[2013年文献] 心房期外収縮は心血管疾患死亡の独立した予測因子

心電図検査でよくみられる所見の一つである心房期外収縮は,通常良性とされているものの,頻度が高ければ心房細動に移行しやすいとの報告もある。そこで,日本人一般住民を対象とした14年間の追跡研究によって,心房期外収縮の長期的な予後を検討した。その結果,頻度自体は0.8%と低かったものの,心房期外収縮は全死亡および心血管疾患死亡リスクの独立した有意な予測因子であることが示された。この結果は,とくに高血圧者で顕著であった。

Inohara T, et al.; NIPPON DATA 80/90 Research Group. Long-Term Outcome of Healthy Participants with Atrial Premature Complex: A 15-Year Follow-Up of the NIPPON DATA 90 Cohort.
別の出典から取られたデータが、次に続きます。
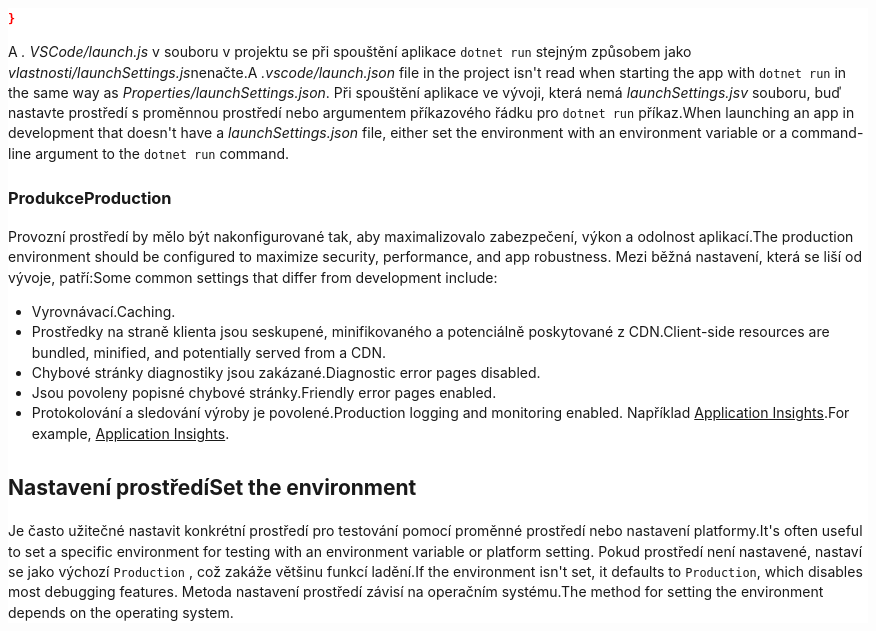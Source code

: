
 ```json
}
```

<span data-ttu-id="73481-299">A *. VSCode/launch.js* v souboru v projektu se při spouštění aplikace `dotnet run` stejným způsobem jako *vlastnosti/launchSettings.js*nenačte.</span><span class="sxs-lookup"><span data-stu-id="73481-299">A *.vscode/launch.json* file in the project isn't read when starting the app with `dotnet run` in the same way as *Properties/launchSettings.json*.</span></span> <span data-ttu-id="73481-300">Při spouštění aplikace ve vývoji, která nemá *launchSettings.jsv* souboru, buď nastavte prostředí s proměnnou prostředí nebo argumentem příkazového řádku pro `dotnet run` příkaz.</span><span class="sxs-lookup"><span data-stu-id="73481-300">When launching an app in development that doesn't have a *launchSettings.json* file, either set the environment with an environment variable or a command-line argument to the `dotnet run` command.</span></span>

### <a name="production"></a><span data-ttu-id="73481-301">Produkce</span><span class="sxs-lookup"><span data-stu-id="73481-301">Production</span></span>

<span data-ttu-id="73481-302">Provozní prostředí by mělo být nakonfigurované tak, aby maximalizovalo zabezpečení, výkon a odolnost aplikací.</span><span class="sxs-lookup"><span data-stu-id="73481-302">The production environment should be configured to maximize security, performance, and app robustness.</span></span> <span data-ttu-id="73481-303">Mezi běžná nastavení, která se liší od vývoje, patří:</span><span class="sxs-lookup"><span data-stu-id="73481-303">Some common settings that differ from development include:</span></span>

* <span data-ttu-id="73481-304">Vyrovnávací.</span><span class="sxs-lookup"><span data-stu-id="73481-304">Caching.</span></span>
* <span data-ttu-id="73481-305">Prostředky na straně klienta jsou seskupené, minifikovaného a potenciálně poskytované z CDN.</span><span class="sxs-lookup"><span data-stu-id="73481-305">Client-side resources are bundled, minified, and potentially served from a CDN.</span></span>
* <span data-ttu-id="73481-306">Chybové stránky diagnostiky jsou zakázané.</span><span class="sxs-lookup"><span data-stu-id="73481-306">Diagnostic error pages disabled.</span></span>
* <span data-ttu-id="73481-307">Jsou povoleny popisné chybové stránky.</span><span class="sxs-lookup"><span data-stu-id="73481-307">Friendly error pages enabled.</span></span>
* <span data-ttu-id="73481-308">Protokolování a sledování výroby je povolené.</span><span class="sxs-lookup"><span data-stu-id="73481-308">Production logging and monitoring enabled.</span></span> <span data-ttu-id="73481-309">Například [Application Insights](/azure/application-insights/app-insights-asp-net-core).</span><span class="sxs-lookup"><span data-stu-id="73481-309">For example, [Application Insights](/azure/application-insights/app-insights-asp-net-core).</span></span>

## <a name="set-the-environment"></a><span data-ttu-id="73481-310">Nastavení prostředí</span><span class="sxs-lookup"><span data-stu-id="73481-310">Set the environment</span></span>

<span data-ttu-id="73481-311">Je často užitečné nastavit konkrétní prostředí pro testování pomocí proměnné prostředí nebo nastavení platformy.</span><span class="sxs-lookup"><span data-stu-id="73481-311">It's often useful to set a specific environment for testing with an environment variable or platform setting.</span></span> <span data-ttu-id="73481-312">Pokud prostředí není nastavené, nastaví se jako výchozí `Production` , což zakáže většinu funkcí ladění.</span><span class="sxs-lookup"><span data-stu-id="73481-312">If the environment isn't set, it defaults to `Production`, which disables most debugging features.</span></span> <span data-ttu-id="73481-313">Metoda nastavení prostředí závisí na operačním systému.</span><span class="sxs-lookup"><span data-stu-id="73481-313">The method for setting the environment depends on the operating system.</span></span>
PLoS One. 2013; 8: e80853.pubmed

コホート
NIPPON DATA90。
1990年の第4次循環器疾患基礎調査に登録され,無作為に抽出された日本各地の300地区の30歳以上の8383人のうち,心筋梗塞または脳卒中既往のある248人,心房細動または心房粗動所見のある54人,ベースライン健診のデータに不備のある120人,追跡に必要な住所が得られていない269人を除いた7692人(男性41.5%,平均年齢52.5歳)を平均14.0年間追跡した(10万7474人・年)。
結 果
◇ 対象背景
12誘導心電図で心房期外収縮(ミネソタコード8-1-1または8-1-3)がみられたのは64人(0.8%)。
心房期外収縮ありの人となしの人とで有意差がみられたおもな対象背景は以下のとおり。
  年齢: 心房期外収縮あり67.3歳,なし52.4歳(P<0.001)
  BMI: 22.0 kg/m2,22.9 kg/m2(P=0.022)
  収縮期血圧: 148 mmHg,135 mmHg(P<0.001)
  高血圧: 32.8%,21.1%(P=0.022)
  R波増高: 18.8%,10.5%(P=0.033)
  ST低下: 9.4%,2.4%(P=0.005)
  T波異常: 23.4%,7.9%(P<0.001)

◇ 心房期外収縮と全死亡および心血管疾患死亡リスク
追跡期間中に死亡したのは1211人で,内訳は以下のとおりであった。
  心血管疾患死亡338人
   脳卒中死亡138人
   冠動脈疾患死亡68人
   心不全死亡73人

Kaplan-Meier分析により心房期外収縮ありの人となしの人の予後を比較すると,心房期外収縮のある人の生存率は,ない人にくらべて有意に低くなっていた(P<0.001)。

Cox比例ハザード解析による,心房期外収縮ありの人の全死亡ならびに心血管疾患死亡の多変量調整ハザード比(vs. なし)は以下のとおり(年齢,性別,BMI,喫煙,飲酒,高脂血症,糖尿病,収縮期血圧,血清クレアチニン,心房期外収縮以外の心電図所見により調整)。
  全死亡: 1.55(95%信頼区間1.07-2.24),P=0.020
  心血管疾患死亡: 2.03(1.12-3.66),P=0.019

◇ 層別化解析
層別化解析を行ったところ,高血圧による有意な相互作用がみられた(P for interaction=0.03)。
高血圧者における心房期外収縮ありの人の全死亡ならびに心血管疾患死亡の多変量調整ハザード比(vs. なし)は以下のとおり。
  全死亡: 3.19(95%信頼区間1.87-5.45),P<0.001
  心血管疾患死亡: 4.66(2.09-10.4),P<0.001
   
年齢(65歳未満/以上),性別,BMI(24 kg/m2未満/以上),飲酒習慣(現在飲酒/禁酒または飲酒未経験)については,有意な相互作用はなし。


◇ 結論
心電図検査でよくみられる所見の一つである心房期外収縮は,通常良性とされているものの,頻度が高ければ心房細動に移行しやすいとの報告もある。そこで,日本人一般住民を対象とした14年間の追跡研究によって,心房期外収縮の長期的な予後を検討した。その結果,頻度自体は0.8%と低かったものの,心房期外収縮は全死亡および心血管疾患死亡リスクの独立した有意な予測因子であることが示された。この結果は,とくに高血圧者で顕著であった。